For definite length of wire, if the weight used for applying tension is immersed in water , then frequency will

To solve the problem, we need to analyze how immersing a weight in water affects the tension in a wire and subsequently the frequency of the wire. Here’s a step-by-step breakdown: ### Step 1: Understand the Setup We have a wire of length \( L \) with a mass \( M \) attached to it.

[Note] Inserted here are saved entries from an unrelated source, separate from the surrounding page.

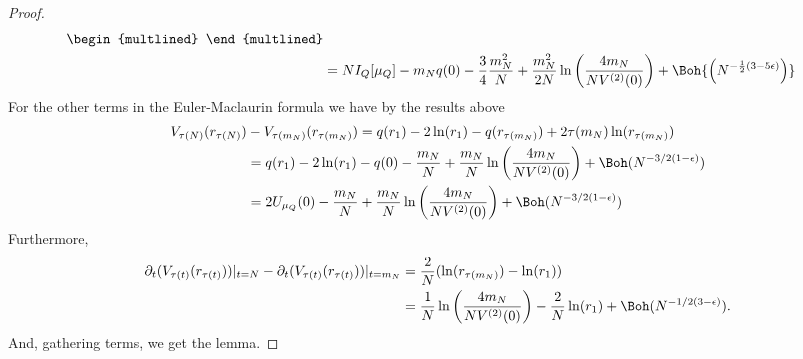 \begin{proof}
\begin{align}
\begin{multlined}
	\end{multlined} \\
	& = N I_Q[\mu_Q]  - m_N q(0) - \frac{3}{4} \frac{m_N^2}{N} + \frac{m_N^2}{2N} \ln{\left( \frac{4 m_N}{N V^{(2)}(0)} \right)} + \Boh{\left(N^{-\frac{1}{2}(3-5\epsilon)}\right)}
\end{align}
For the other terms in the Euler-Maclaurin formula we have by the results above
\begin{align}
	V_{\tau(N)}(r_{\tau(N)})  &- V_{\tau{(m_N)}}(r_{\tau(m_N)}) = q(r_1) - 2 \ln(r_1) - q(r_{\tau(m_N)}) + 2 \tau(m_N) \ln(r_{\tau(m_N)}) \\
	& = q(r_1) - 2 \ln(r_1) - q(0) - \frac{m_N}{N} + \frac{m_N}{N} \ln{\left(\frac{4 m_N}{N V^{(2)}(0)}\right)} + \Boh(N^{-3/2(1-\epsilon)}) \\
	& = 2 U_{\mu_Q}(0) - \frac{m_N}{N} + \frac{m_N}{N} \ln{\left(\frac{4 m_N}{N V^{(2)}(0)}\right)} + \Boh(N^{-3/2(1-\epsilon)})
\end{align}
Furthermore,
\begin{align}
		\partial_t (V_{\tau(t)}(r_{\tau(t)})) |_{t=N} - \partial_t (V_{\tau(t)}(r_{\tau(t)})) |_{t=m_N} & = \frac{2}{N}(\ln(r_{\tau(m_N)}) - \ln(r_1)) \\
		& = \frac{1}{N} \ln{\left(\frac{4 m_N}{N V^{(2)}(0)}\right)}  - \frac{2}{N} \ln(r_1) + \Boh(N^{-1/2(3-\epsilon)}).
\end{align}
And, gathering terms, we get the lemma.
\end{proof}

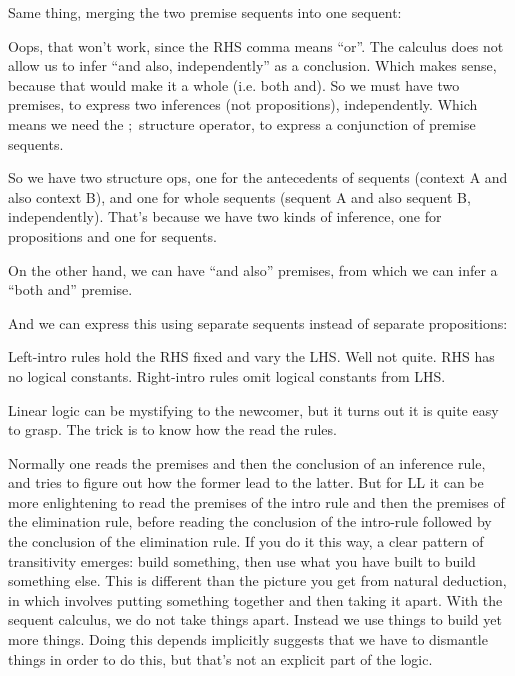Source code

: \documentclass{article}
\begin{document}
Same thing, merging the two premise sequents into one sequent:


Oops, that won't work, since the RHS comma means ``or''. The calculus
does not allow us to infer ``and also, independently'' as a conclusion.
Which makes sense, because that would make it a whole (i.e. both and).
So we must have two premises, to express two inferences (not
propositions), independently. Which means we need the $;$ structure
operator, to express a conjunction of premise sequents.

So we have two structure ops, one for the antecedents of sequents
(context A and also context B), and one for whole sequents (sequent A
and also sequent B, independently). That's because we have two kinds of
inference, one for propositions and one for sequents.

On the other hand, we can have ``and also'' premises, from which we
can infer a ``both and'' premise.


And we can express this using separate sequents instead of separate
propositions:


Left-intro rules hold the RHS fixed and vary the LHS. Well not quite. RHS has no logical constants.  Right-intro rules omit logical constants from LHS.

Linear logic can be mystifying to the newcomer, but it turns out it is
quite easy to grasp. The trick is to know how the read the rules.

Normally one reads the premises and then the conclusion of an
inference rule, and tries to figure out how the former lead to the
latter. But for LL it can be more enlightening to read the premises of
the intro rule and then the premises of the elimination rule, before
reading the conclusion of the intro-rule followed by the conclusion of
the elimination rule. If you do it this way, a clear pattern of
transitivity emerges: build something, then use what you have built to
build something else. This is different than the picture you get from
natural deduction, in which involves putting something together and
then taking it apart. With the sequent calculus, we do not take things
apart. Instead we use things to build yet more things. Doing this
depends implicitly suggests that we have to dismantle things in order
to do this, but that's not an explicit part of the logic.
\end{document}
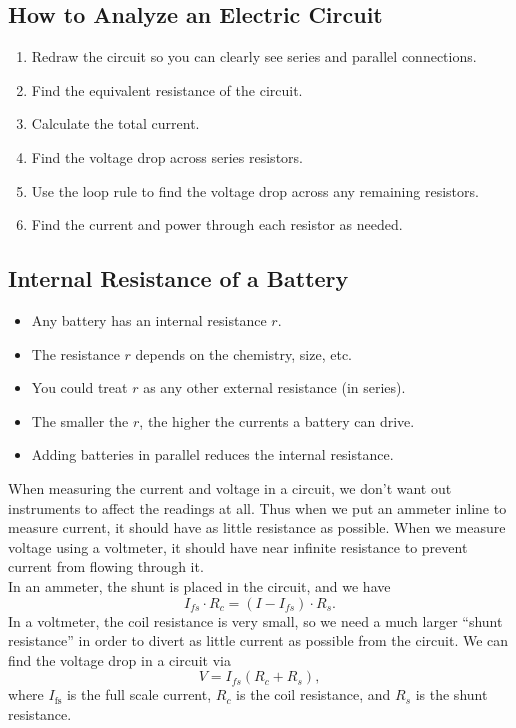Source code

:\documentclass[class=article, crop=false]{standalone}
\begin{document}
  \subsection{How to Analyze an Electric Circuit}
  \begin{enumerate}
    \item Redraw the circuit so you can clearly see series and parallel connections.
    \item Find the equivalent resistance of the circuit.
    \item Calculate the total current.
    \item Find the voltage drop across series resistors.
    \item Use the loop rule to find the voltage drop across any remaining resistors.
    \item Find the current and power through each resistor as needed.
  \end{enumerate}
  \subsection{Internal Resistance of a Battery}
  \begin{itemize}
    \item Any battery has an internal resistance $r$.
    \item The resistance $r$ depends on the chemistry, size, etc.
    \item You could treat $r$ as any other external resistance (in series).
    \item The smaller the $r$, the higher the currents a battery can drive.
    \item Adding batteries in parallel reduces the internal resistance.
  \end{itemize}
  When measuring the current and voltage in a circuit, we don't want out instruments to affect the readings at all. Thus when we put an ammeter inline to measure current, it should have as little resistance as possible. When we measure voltage using a voltmeter, it should have near infinite resistance to prevent current from flowing through it. \\[10pt]
  In an ammeter, the shunt is placed in the circuit, and we have
  \[
    I_{fs}\cdot R_c = (I - I_{fs})\cdot R_s.
  \]
  In a voltmeter, the coil resistance is very small, so we need a much larger ``shunt resistance'' in order to divert as little current as possible from the circuit. We can find the voltage drop in a circuit via
  \[
    V = I_{fs}(R_c + R_s),
  \]
  where $I_{\text{fs}}$ is the full scale current, $R_c$ is the coil resistance, and $R_s$ is the shunt resistance.
\end{document}
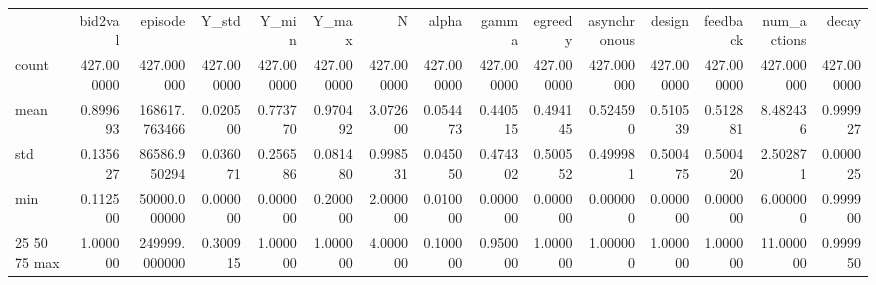 \begin{tabular}{lrrrrrrrrrrrrrr}
 & bid2val & episode & Y_std & Y_min & Y_max & N & alpha & gamma & egreedy & asynchronous & design & feedback & num_actions & decay \\
count & 427.000000 & 427.000000 & 427.000000 & 427.000000 & 427.000000 & 427.000000 & 427.000000 & 427.000000 & 427.000000 & 427.000000 & 427.000000 & 427.000000 & 427.000000 & 427.000000 \\
mean & 0.899693 & 168617.763466 & 0.020500 & 0.773770 & 0.970492 & 3.072600 & 0.054473 & 0.440515 & 0.494145 & 0.524590 & 0.510539 & 0.512881 & 8.482436 & 0.999927 \\
std & 0.135627 & 86586.950294 & 0.036071 & 0.256586 & 0.081480 & 0.998531 & 0.045050 & 0.474302 & 0.500552 & 0.499981 & 0.500475 & 0.500420 & 2.502871 & 0.000025 \\
min & 0.112500 & 50000.000000 & 0.000000 & 0.000000 & 0.200000 & 2.000000 & 0.010000 & 0.000000 & 0.000000 & 0.000000 & 0.000000 & 0.000000 & 6.000000 & 0.999900 \\
25%
50%
75%
max & 1.000000 & 249999.000000 & 0.300915 & 1.000000 & 1.000000 & 4.000000 & 0.100000 & 0.950000 & 1.000000 & 1.000000 & 1.000000 & 1.000000 & 11.000000 & 0.999950 \\
\end{tabular}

The weight of the mass \( M \) creates tension in the wire. **Hint:** Identify the forces acting on the mass when it is submerged in water. ### Step 2: Write the Equilibrium Condition In equilibrium, the tension \( T \) in the wire is equal to the weight of the mass \( M \) minus the buoyant force \( F_B \) acting on it when submerged in water. The weight of the mass is given by: \[ W = mg \] where \( m \) is the mass and \( g \) is the acceleration due to gravity. The buoyant force \( F_B \) is given by: \[ F_B = \rho V g \] where \( \rho \) is the density of water, \( V \) is the volume of the mass submerged, and \( g \) is the acceleration due to gravity. Thus, the equilibrium condition can be expressed as: \[ T + F_B = mg \] or rearranging gives: \[ T = mg - F_B \] **Hint:** Remember that the buoyant force reduces the effective weight of the mass when it is submerged. ### Step 3: Express Tension in Terms of Buoyant Force Substituting the expression for buoyant force into the tension equation: \[ T = mg - \rho V g \] **Hint:** This shows how the tension in the wire changes when the mass is immersed in water. ### Step 4: Relate Tension to Frequency The frequency \( f \) of the wire can be expressed as: \[ f = \frac{1}{2L} \sqrt{\frac{T}{\mu}} \] where \( \mu \) is the linear mass density of the wire (mass per unit length). **Hint:** The frequency is directly proportional to the square root of the tension. ### Step 5: Analyze the Effect of Buoyancy on Frequency Since the tension \( T \) decreases when the mass is submerged in water (due to the buoyant force), we can conclude that: - If \( T \) decreases, then \( f \) must also decrease. **Hint:** Compare the initial tension (when the mass is in air) to the new tension (when the mass is submerged) to see the effect on frequency. ### Conclusion Therefore, when the weight used for applying tension is immersed in water, the frequency of the wire will **decrease**. **Final Answer:** The frequency will become less.